Beyond that, Aptos currently has a circulating supply of 130 million tokens, a total supply of 1,000,935,772, and an uncapped maximum supply. According to the official token supply schedule, the inflation rate will start at 7% and decline by 1.5% annually until it reaches an annual supply rate of 3.25% (expected to take over 50 years). The transaction fees will initially be burned, though this mechanic may be revised through governance voting in the future.

Is Aptos the Next Solana Killer?

Despite running for less than a week, Aptos has already been heralded as a potential “Solana killer.” This is primarily due to its stated throughput of 100,000 transactions per second.

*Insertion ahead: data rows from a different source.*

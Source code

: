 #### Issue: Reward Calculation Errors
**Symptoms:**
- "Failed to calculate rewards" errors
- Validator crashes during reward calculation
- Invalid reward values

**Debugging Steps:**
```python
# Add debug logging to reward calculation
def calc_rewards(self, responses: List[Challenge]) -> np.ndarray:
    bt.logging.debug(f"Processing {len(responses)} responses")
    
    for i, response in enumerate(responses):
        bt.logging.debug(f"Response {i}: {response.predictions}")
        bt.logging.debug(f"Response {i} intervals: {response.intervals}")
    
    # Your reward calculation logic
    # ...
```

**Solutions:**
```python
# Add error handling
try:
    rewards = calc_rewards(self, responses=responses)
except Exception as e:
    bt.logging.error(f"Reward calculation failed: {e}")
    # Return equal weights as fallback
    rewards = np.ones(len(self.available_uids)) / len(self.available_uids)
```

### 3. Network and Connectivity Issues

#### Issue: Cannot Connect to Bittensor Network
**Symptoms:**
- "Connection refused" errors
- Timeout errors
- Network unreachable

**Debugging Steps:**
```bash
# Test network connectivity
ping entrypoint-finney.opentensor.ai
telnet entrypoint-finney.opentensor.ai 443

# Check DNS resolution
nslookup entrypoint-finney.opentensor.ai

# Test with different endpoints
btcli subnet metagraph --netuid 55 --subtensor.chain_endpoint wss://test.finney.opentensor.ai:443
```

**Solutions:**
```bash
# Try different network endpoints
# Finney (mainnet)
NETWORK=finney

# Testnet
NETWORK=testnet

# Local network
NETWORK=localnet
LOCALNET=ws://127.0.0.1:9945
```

For comparison, Solana can only handle about 60,000—but it suffers network-wide outages on a regular basis.

Beyond the high scalability, Aptos shares other similarities with Solana, including the strong venture capital backing and the top-down approach to ecosystem building. With a war chest counting several billion dollars from the get-go and the allure of being the “shiny new thing,” Aptos could very well steal Solana’s spotlight in the future if it can grow a thriving ecosystem. Besides, it should certainly help that Austin Virts, the former Head of Marketing at Solana, is now in charge of ecosystem building at Aptos.

All considered, Solana is still miles ahead of Aptos regarding ecosystem health and network adoption. By keeping its tokenomics opaque and allocating most of the supply to early investors and insiders, Aptos began its crypto journey on shaky terms with the crypto community, which could hurt it in the long run. However, if Aptos delivers even half of what it has set to achieve on the technological front, then it has a shot at capturing a significant market share from all other smart contract-enabled Layer 1 networks.

Disclosure: At the time of writing, the author of this feature owned ETH and several other cryptocurrencies.